Lamp dock work is warehouse work - it's filling orders, testing and stocking returned equipment, etc... I don't mind it once in a while (although more than a few days in a row on any lamp dock will make me nuts) - it's kind of zen as there's no real hurry, and I get to connect with a few old friends (one co-worker from the first season of Deadwood), even if I did spend just about all of my meager paycheck on DVDs in the studio store (the TV series Action is out on video, and it's still some of the funniest stuff ever put on the air - well worth the 20 bucks).

So after an entire day of moving cable from one pile to another, I celebrated our first cool day ( I can't use my oven in the summer - it makes my entire place about as hot as a sauna) by stopping off at the grocery store on the way home (my fridge is empty) and cooking Ruth Reichl's roasted chicken recipe (of all the roasted chickens I've tried, this one is the best - and it's fairly cheap to make, but you do have to shell out for a really good chicken. The instructions are at the end of the linked article).

Tomorrow night is the first night of Banksy's LA show, and I can't wait!

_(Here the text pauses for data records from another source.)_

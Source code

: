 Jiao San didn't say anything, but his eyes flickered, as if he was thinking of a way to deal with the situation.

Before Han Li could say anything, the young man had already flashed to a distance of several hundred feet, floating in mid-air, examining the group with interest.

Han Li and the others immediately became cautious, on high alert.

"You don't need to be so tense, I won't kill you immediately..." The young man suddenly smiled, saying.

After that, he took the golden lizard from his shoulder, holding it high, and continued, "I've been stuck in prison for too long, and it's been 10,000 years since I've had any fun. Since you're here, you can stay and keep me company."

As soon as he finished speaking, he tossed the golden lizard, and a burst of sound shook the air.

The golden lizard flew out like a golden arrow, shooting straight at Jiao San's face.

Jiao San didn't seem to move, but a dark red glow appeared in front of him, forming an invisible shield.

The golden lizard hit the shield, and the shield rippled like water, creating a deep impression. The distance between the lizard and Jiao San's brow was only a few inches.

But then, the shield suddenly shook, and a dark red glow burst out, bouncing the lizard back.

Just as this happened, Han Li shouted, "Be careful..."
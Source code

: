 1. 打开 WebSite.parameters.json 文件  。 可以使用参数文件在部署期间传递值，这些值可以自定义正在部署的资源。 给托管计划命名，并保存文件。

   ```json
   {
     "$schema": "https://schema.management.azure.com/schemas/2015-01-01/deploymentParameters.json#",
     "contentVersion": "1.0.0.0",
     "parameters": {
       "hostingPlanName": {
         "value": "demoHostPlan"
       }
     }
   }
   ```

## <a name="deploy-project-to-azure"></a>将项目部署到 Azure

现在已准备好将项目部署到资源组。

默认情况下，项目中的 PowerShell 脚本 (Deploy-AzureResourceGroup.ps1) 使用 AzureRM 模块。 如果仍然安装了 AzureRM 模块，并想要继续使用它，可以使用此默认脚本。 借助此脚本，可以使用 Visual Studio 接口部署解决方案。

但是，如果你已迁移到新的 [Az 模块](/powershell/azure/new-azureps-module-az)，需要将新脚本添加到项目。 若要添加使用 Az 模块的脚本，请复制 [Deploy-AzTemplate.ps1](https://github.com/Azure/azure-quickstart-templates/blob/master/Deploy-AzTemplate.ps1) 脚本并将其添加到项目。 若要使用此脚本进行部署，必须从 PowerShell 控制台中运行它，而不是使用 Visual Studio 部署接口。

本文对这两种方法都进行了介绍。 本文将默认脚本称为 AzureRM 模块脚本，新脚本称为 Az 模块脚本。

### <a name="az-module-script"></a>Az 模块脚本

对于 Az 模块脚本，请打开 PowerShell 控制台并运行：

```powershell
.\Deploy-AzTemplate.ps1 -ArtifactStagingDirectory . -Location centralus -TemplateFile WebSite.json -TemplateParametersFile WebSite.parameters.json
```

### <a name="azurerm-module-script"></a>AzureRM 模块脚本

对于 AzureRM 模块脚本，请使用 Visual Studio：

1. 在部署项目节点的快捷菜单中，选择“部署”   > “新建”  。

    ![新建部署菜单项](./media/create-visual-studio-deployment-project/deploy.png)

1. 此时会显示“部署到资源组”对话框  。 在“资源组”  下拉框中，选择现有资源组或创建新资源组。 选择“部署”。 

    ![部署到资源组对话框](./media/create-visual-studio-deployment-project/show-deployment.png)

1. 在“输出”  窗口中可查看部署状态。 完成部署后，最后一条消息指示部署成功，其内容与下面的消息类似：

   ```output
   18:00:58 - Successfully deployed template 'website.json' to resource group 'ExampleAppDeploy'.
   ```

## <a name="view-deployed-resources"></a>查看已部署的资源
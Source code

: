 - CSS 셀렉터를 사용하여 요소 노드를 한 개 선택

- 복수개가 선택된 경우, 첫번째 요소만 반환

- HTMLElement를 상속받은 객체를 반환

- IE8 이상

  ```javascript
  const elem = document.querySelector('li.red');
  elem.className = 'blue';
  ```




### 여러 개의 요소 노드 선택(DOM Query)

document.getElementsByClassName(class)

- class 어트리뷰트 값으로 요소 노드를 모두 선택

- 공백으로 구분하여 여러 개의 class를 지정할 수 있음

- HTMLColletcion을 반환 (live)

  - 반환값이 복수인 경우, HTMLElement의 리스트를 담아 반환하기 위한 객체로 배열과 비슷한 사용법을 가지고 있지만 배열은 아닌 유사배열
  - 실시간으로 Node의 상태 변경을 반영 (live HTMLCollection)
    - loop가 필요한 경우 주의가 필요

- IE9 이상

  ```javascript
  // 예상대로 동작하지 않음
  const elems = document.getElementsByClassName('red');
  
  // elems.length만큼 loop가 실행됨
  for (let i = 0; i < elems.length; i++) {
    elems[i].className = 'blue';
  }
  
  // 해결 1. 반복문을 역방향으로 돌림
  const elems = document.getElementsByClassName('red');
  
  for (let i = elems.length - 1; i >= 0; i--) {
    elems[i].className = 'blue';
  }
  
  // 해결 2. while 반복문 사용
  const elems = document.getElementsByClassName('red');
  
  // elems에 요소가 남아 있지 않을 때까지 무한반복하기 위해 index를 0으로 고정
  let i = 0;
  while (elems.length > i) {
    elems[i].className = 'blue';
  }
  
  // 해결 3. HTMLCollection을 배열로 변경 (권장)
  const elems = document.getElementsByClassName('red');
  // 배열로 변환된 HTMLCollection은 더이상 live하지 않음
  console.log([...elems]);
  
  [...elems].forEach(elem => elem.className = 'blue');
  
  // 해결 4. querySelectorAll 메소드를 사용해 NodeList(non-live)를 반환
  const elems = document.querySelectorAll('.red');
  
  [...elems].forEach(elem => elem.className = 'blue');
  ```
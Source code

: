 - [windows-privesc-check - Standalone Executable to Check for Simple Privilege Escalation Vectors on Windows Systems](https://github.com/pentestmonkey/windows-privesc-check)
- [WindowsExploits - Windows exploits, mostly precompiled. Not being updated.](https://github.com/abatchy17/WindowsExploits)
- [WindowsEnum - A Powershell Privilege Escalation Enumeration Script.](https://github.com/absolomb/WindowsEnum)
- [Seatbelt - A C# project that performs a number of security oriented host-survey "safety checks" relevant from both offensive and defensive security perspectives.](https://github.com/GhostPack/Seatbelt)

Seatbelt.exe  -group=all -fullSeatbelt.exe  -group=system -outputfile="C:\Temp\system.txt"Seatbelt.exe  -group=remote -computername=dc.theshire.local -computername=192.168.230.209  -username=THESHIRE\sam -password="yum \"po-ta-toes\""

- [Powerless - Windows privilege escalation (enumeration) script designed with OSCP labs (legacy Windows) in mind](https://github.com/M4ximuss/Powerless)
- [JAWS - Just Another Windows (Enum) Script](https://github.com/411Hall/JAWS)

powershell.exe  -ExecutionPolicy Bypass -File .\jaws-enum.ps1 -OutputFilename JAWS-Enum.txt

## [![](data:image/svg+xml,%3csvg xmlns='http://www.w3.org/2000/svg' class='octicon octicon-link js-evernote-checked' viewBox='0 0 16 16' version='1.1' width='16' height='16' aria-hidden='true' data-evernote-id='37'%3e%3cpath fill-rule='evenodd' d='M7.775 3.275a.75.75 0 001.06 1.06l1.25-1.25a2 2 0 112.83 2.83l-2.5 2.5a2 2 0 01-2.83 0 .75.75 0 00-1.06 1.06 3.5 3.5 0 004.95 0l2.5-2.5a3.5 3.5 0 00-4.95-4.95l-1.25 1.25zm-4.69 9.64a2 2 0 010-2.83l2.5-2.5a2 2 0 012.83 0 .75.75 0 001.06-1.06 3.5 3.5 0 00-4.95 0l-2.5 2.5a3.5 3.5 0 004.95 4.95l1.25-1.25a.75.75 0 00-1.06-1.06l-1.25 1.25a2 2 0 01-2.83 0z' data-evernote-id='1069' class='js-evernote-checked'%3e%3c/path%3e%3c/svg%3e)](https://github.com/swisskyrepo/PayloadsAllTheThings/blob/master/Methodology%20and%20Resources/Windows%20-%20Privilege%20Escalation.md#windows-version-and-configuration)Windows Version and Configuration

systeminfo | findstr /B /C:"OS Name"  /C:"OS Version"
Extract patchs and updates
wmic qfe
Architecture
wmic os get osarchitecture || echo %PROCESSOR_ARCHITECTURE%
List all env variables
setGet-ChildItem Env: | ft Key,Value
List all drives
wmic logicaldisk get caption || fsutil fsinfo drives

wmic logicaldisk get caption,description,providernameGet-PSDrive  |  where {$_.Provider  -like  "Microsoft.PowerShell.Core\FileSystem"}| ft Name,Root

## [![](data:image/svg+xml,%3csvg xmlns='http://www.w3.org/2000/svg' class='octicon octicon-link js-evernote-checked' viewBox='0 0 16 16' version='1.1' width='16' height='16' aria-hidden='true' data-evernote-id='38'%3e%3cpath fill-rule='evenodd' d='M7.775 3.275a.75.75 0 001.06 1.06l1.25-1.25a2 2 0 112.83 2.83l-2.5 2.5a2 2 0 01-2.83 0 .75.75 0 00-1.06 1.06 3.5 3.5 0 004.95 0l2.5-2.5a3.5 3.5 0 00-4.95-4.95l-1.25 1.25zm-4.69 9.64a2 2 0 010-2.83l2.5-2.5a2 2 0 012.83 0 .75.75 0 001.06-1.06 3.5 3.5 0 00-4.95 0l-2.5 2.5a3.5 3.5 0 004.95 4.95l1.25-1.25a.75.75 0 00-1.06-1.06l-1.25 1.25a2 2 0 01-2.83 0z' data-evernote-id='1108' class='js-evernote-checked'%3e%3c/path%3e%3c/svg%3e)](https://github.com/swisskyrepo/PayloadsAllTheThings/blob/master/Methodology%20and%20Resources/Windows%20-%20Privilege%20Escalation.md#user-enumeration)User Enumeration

No, really, I can't. I'm going to explode or something.

2 comments:

Anonymous said...

God I love Banksy. His latest gig at Disneyland was priceless. I have his art on my computers, on the walls, we need Banksy t-shirts! Though, he might find that too....what? Enjoy the show - be sure to post about it.

Larry

NEWSGUY said...

My wife worked as a scenic artist over at CBS Radford on a soap the day a grip unlocked his tether on catwalk and plunged 60 plus feet to the concrete floor of a soundstage on his head. And he survived, but I haven't heard just how he survived. Blood all over the floor as you can imagine. My wife still tells horror stories about the dismal and dangerous working conditions on those soundstages. The chemicals, mainly. And it seems I'm always hearing about a scenic artist dying of some kind of rare cancer.

I was in TV, but in news and I never ran into those kinds of conditions except out in the field during a riot or a fire or something.

Seems to me CALOSHA is way too uninvolved in enforcement of working conditions in film and TV. It should be the subject of some major investigative journalism. The studios get away with excessive cost cutting to improve the bottom line in at the expense of the worker bees.